Task brief: In the records below, find the line containing "- [ ] Configure secure session cookies" and return it together with every later line, exactly as written; pictures are to be omitted.

Data provided:
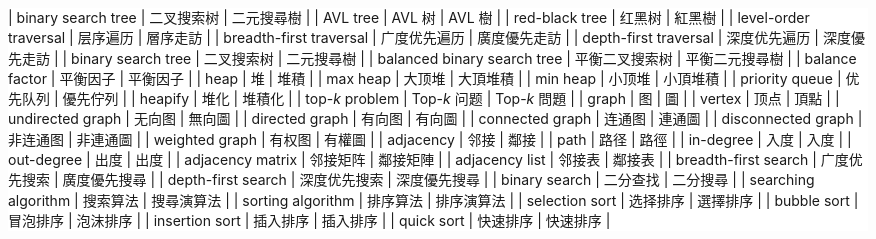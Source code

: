 | binary search tree             | 二叉搜索树     | 二元搜尋樹     |
| AVL tree                       | AVL 树         | AVL 樹         |
| red-black tree                 | 红黑树         | 紅黑樹         |
| level-order traversal          | 层序遍历       | 層序走訪       |
| breadth-first traversal        | 广度优先遍历   | 廣度優先走訪   |
| depth-first traversal          | 深度优先遍历   | 深度優先走訪   |
| binary search tree             | 二叉搜索树     | 二元搜尋樹     |
| balanced binary search tree    | 平衡二叉搜索树 | 平衡二元搜尋樹 |
| balance factor                 | 平衡因子       | 平衡因子       |
| heap                           | 堆             | 堆積           |
| max heap                       | 大顶堆         | 大頂堆積       |
| min heap                       | 小顶堆         | 小頂堆積       |
| priority queue                 | 优先队列       | 優先佇列       |
| heapify                        | 堆化           | 堆積化         |
| top-$k$ problem                | Top-$k$ 问题   | Top-$k$ 問題   |
| graph                          | 图             | 圖             |
| vertex                         | 顶点           | 頂點           |
| undirected graph               | 无向图         | 無向圖         |
| directed graph                 | 有向图         | 有向圖         |
| connected graph                | 连通图         | 連通圖         |
| disconnected graph             | 非连通图       | 非連通圖       |
| weighted graph                 | 有权图         | 有權圖         |
| adjacency                      | 邻接           | 鄰接           |
| path                           | 路径           | 路徑           |
| in-degree                      | 入度           | 入度           |
| out-degree                     | 出度           | 出度           |
| adjacency matrix               | 邻接矩阵       | 鄰接矩陣       |
| adjacency list                 | 邻接表         | 鄰接表         |
| breadth-first search           | 广度优先搜索   | 廣度優先搜尋   |
| depth-first search             | 深度优先搜索   | 深度優先搜尋   |
| binary search                  | 二分查找       | 二分搜尋       |
| searching algorithm            | 搜索算法       | 搜尋演算法     |
| sorting algorithm              | 排序算法       | 排序演算法     |
| selection sort                 | 选择排序       | 選擇排序       |
| bubble sort                    | 冒泡排序       | 泡沫排序       |
| insertion sort                 | 插入排序       | 插入排序       |
| quick sort                     | 快速排序       | 快速排序       |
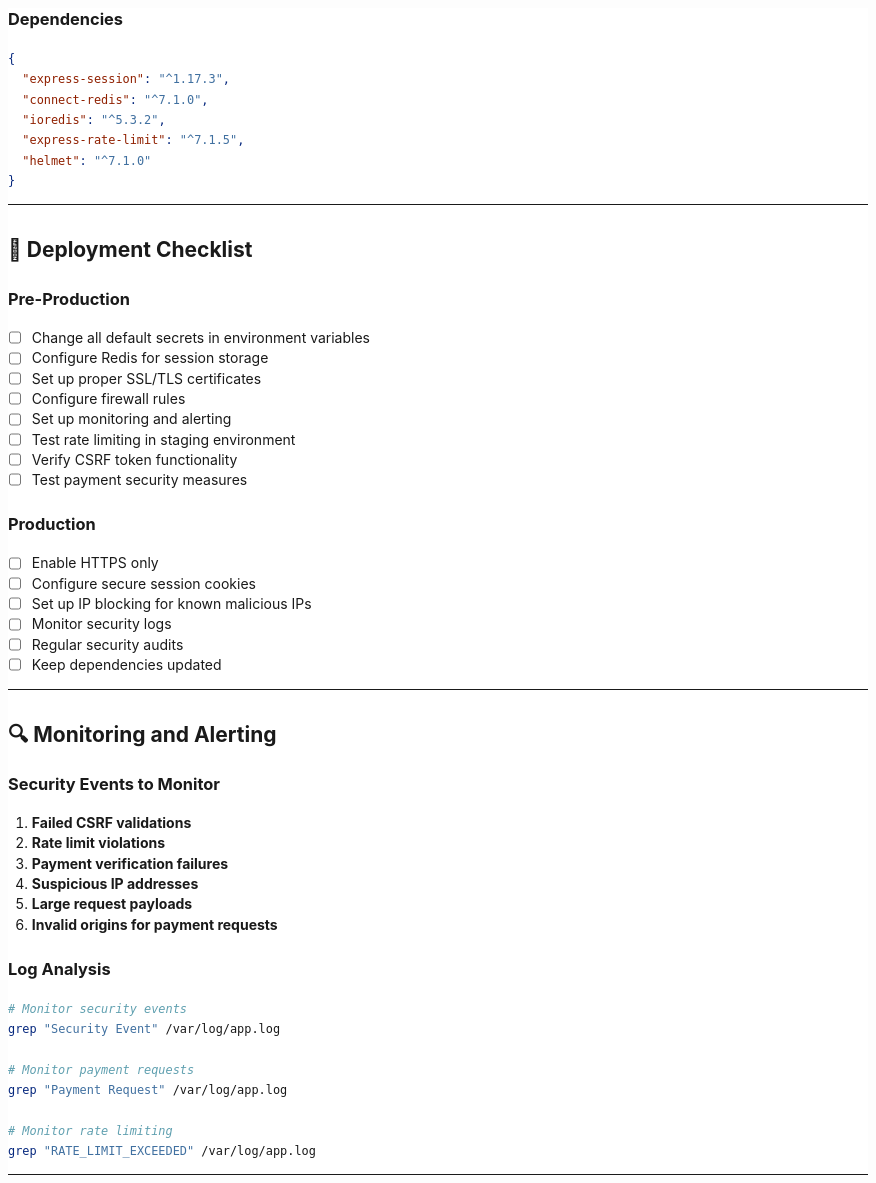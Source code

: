 ### **Dependencies**

```json
{
  "express-session": "^1.17.3",
  "connect-redis": "^7.1.0",
  "ioredis": "^5.3.2",
  "express-rate-limit": "^7.1.5",
  "helmet": "^7.1.0"
}
```

---

## 🚀 **Deployment Checklist**

### **Pre-Production**
- [ ] Change all default secrets in environment variables
- [ ] Configure Redis for session storage
- [ ] Set up proper SSL/TLS certificates
- [ ] Configure firewall rules
- [ ] Set up monitoring and alerting
- [ ] Test rate limiting in staging environment
- [ ] Verify CSRF token functionality
- [ ] Test payment security measures

### **Production**
- [ ] Enable HTTPS only
- [ ] Configure secure session cookies
- [ ] Set up IP blocking for known malicious IPs
- [ ] Monitor security logs
- [ ] Regular security audits
- [ ] Keep dependencies updated

---

## 🔍 **Monitoring and Alerting**

### **Security Events to Monitor**
1. **Failed CSRF validations**
2. **Rate limit violations**
3. **Payment verification failures**
4. **Suspicious IP addresses**
5. **Large request payloads**
6. **Invalid origins for payment requests**

### **Log Analysis**
```bash
# Monitor security events
grep "Security Event" /var/log/app.log

# Monitor payment requests
grep "Payment Request" /var/log/app.log

# Monitor rate limiting
grep "RATE_LIMIT_EXCEEDED" /var/log/app.log
```

---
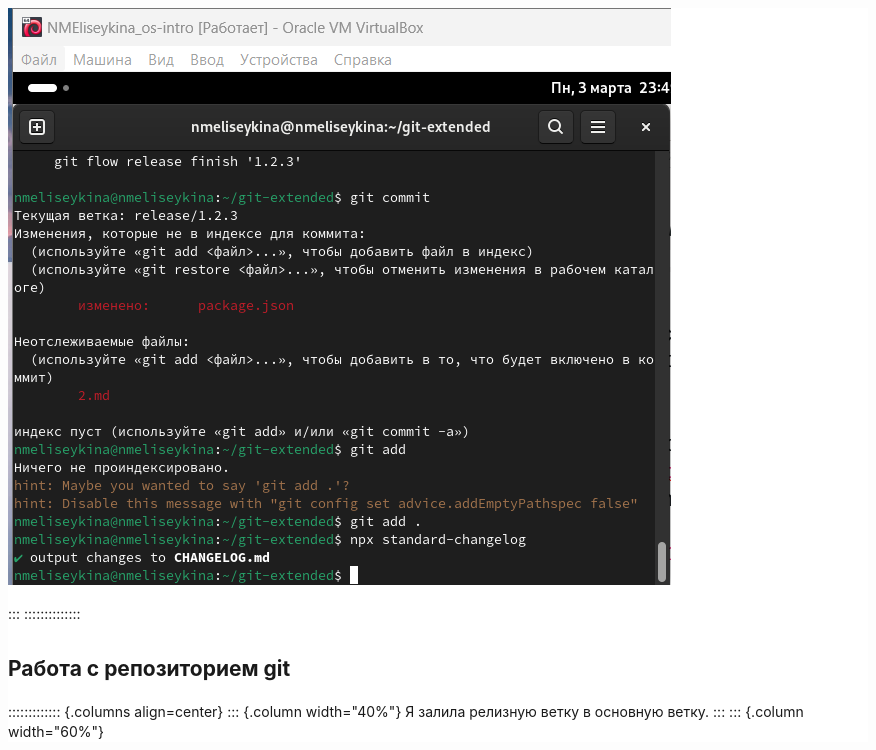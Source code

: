 ![](./image/0021.png)

:::
::::::::::::::

## Работа с репозиторием git
::::::::::::: {.columns align=center}
::: {.column width="40%"}
Я залила релизную ветку в основную ветку.
:::
::: {.column width="60%"}
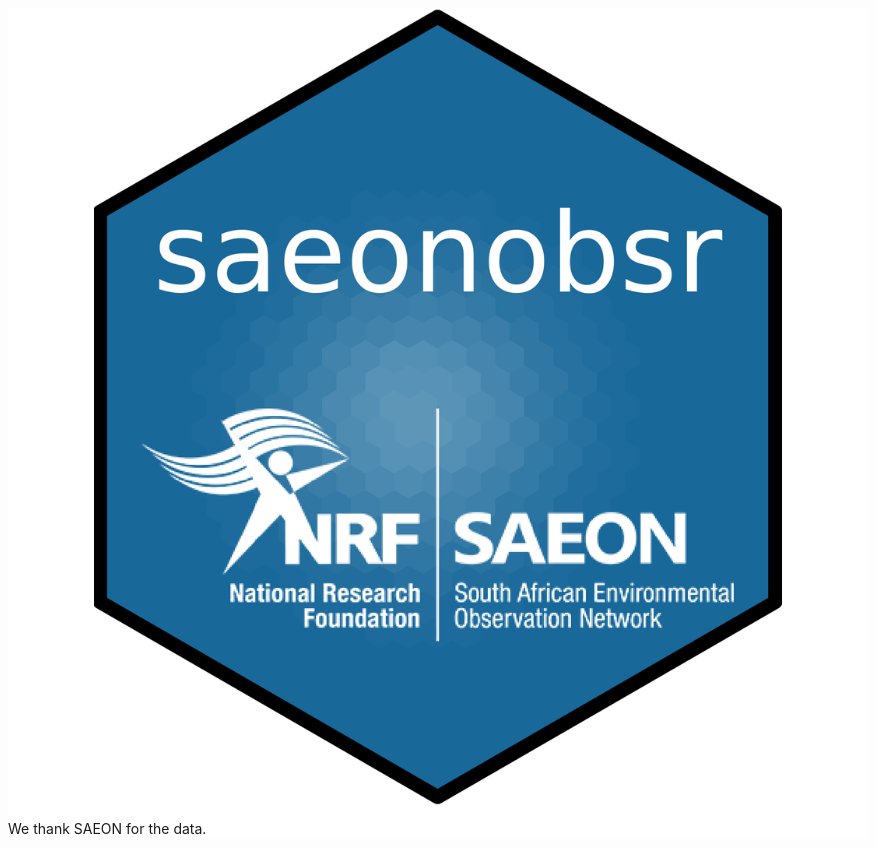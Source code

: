 <img src="img/saeon_hex.png" width="80%" style="display: block; margin: auto;" />

We thank SAEON for the data.
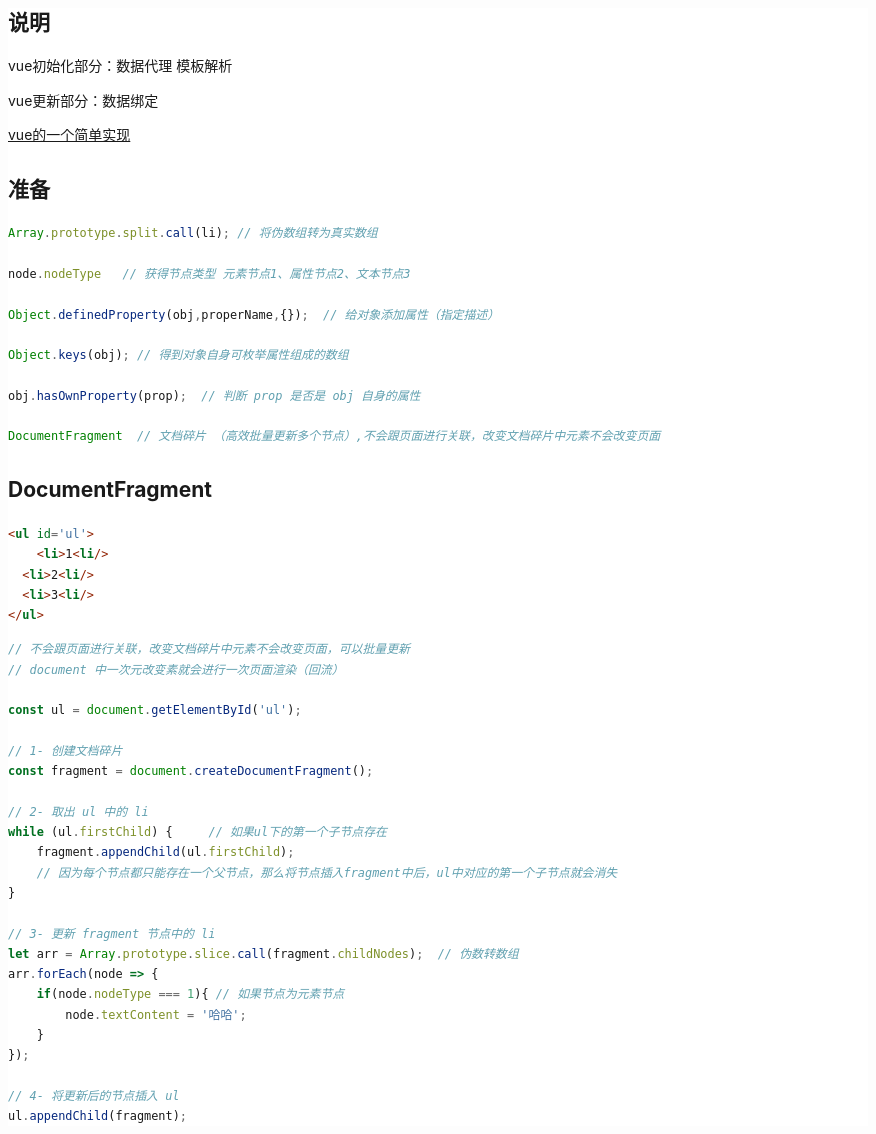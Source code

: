 ## 说明

vue初始化部分：数据代理  模板解析  

vue更新部分：数据绑定

[vue的一个简单实现](github.com/DMQ/mvvm)



## 准备

```js
Array.prototype.split.call(li); // 将伪数组转为真实数组

node.nodeType	// 获得节点类型 元素节点1、属性节点2、文本节点3

Object.definedProperty(obj,properName,{});	// 给对象添加属性（指定描述）

Object.keys(obj); // 得到对象自身可枚举属性组成的数组

obj.hasOwnProperty(prop);  // 判断 prop 是否是 obj 自身的属性

DocumentFragment  // 文档碎片 （高效批量更新多个节点）,不会跟页面进行关联，改变文档碎片中元素不会改变页面
```



## DocumentFragment

```html
<ul id='ul'>
	<li>1<li/>  
  <li>2<li/> 
  <li>3<li/> 
</ul>
```

```js
// 不会跟页面进行关联，改变文档碎片中元素不会改变页面，可以批量更新
// document 中一次元改变素就会进行一次页面渲染（回流）

const ul = document.getElementById('ul');

// 1- 创建文档碎片
const fragment = document.createDocumentFragment();

// 2- 取出 ul 中的 li
while (ul.firstChild) {     // 如果ul下的第一个子节点存在
    fragment.appendChild(ul.firstChild);    
    // 因为每个节点都只能存在一个父节点，那么将节点插入fragment中后，ul中对应的第一个子节点就会消失
}

// 3- 更新 fragment 节点中的 li
let arr = Array.prototype.slice.call(fragment.childNodes);  // 伪数转数组
arr.forEach(node => {
    if(node.nodeType === 1){ // 如果节点为元素节点
        node.textContent = '哈哈';
    }
});

// 4- 将更新后的节点插入 ul
ul.appendChild(fragment);
```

Answer space:
- [ ] Configure secure session cookies
- [ ] Set up IP blocking for known malicious IPs
- [ ] Monitor security logs
- [ ] Regular security audits
- [ ] Keep dependencies updated

---

## 🔍 **Monitoring and Alerting**

### **Security Events to Monitor**
1. **Failed CSRF validations**
2. **Rate limit violations**
3. **Payment verification failures**
4. **Suspicious IP addresses**
5. **Large request payloads**
6. **Invalid origins for payment requests**

### **Log Analysis**
```bash
# Monitor security events
grep "Security Event" /var/log/app.log

# Monitor payment requests
grep "Payment Request" /var/log/app.log

# Monitor rate limiting
grep "RATE_LIMIT_EXCEEDED" /var/log/app.log
```

---
Source code

: ![](./image/0021.png)

:::
::::::::::::::

## Работа с репозиторием git
::::::::::::: {.columns align=center}
::: {.column width="40%"}
Я залила релизную ветку в основную ветку.
:::
::: {.column width="60%"}
Source code

: <img src="img/saeon_hex.png" width="80%" style="display: block; margin: auto;" />

We thank SAEON for the data.
Source code

: ## 说明

vue初始化部分：数据代理  模板解析  

vue更新部分：数据绑定

[vue的一个简单实现](github.com/DMQ/mvvm)



## 准备

```js
Array.prototype.split.call(li); // 将伪数组转为真实数组

node.nodeType	// 获得节点类型 元素节点1、属性节点2、文本节点3

Object.definedProperty(obj,properName,{});	// 给对象添加属性（指定描述）

Object.keys(obj); // 得到对象自身可枚举属性组成的数组

obj.hasOwnProperty(prop);  // 判断 prop 是否是 obj 自身的属性

DocumentFragment  // 文档碎片 （高效批量更新多个节点）,不会跟页面进行关联，改变文档碎片中元素不会改变页面
```



## DocumentFragment

```html
<ul id='ul'>
	<li>1<li/>  
  <li>2<li/> 
  <li>3<li/> 
</ul>
```

```js
// 不会跟页面进行关联，改变文档碎片中元素不会改变页面，可以批量更新
// document 中一次元改变素就会进行一次页面渲染（回流）

const ul = document.getElementById('ul');

// 1- 创建文档碎片
const fragment = document.createDocumentFragment();

// 2- 取出 ul 中的 li
while (ul.firstChild) {     // 如果ul下的第一个子节点存在
    fragment.appendChild(ul.firstChild);    
    // 因为每个节点都只能存在一个父节点，那么将节点插入fragment中后，ul中对应的第一个子节点就会消失
}

// 3- 更新 fragment 节点中的 li
let arr = Array.prototype.slice.call(fragment.childNodes);  // 伪数转数组
arr.forEach(node => {
    if(node.nodeType === 1){ // 如果节点为元素节点
        node.textContent = '哈哈';
    }
});

// 4- 将更新后的节点插入 ul
ul.appendChild(fragment);
```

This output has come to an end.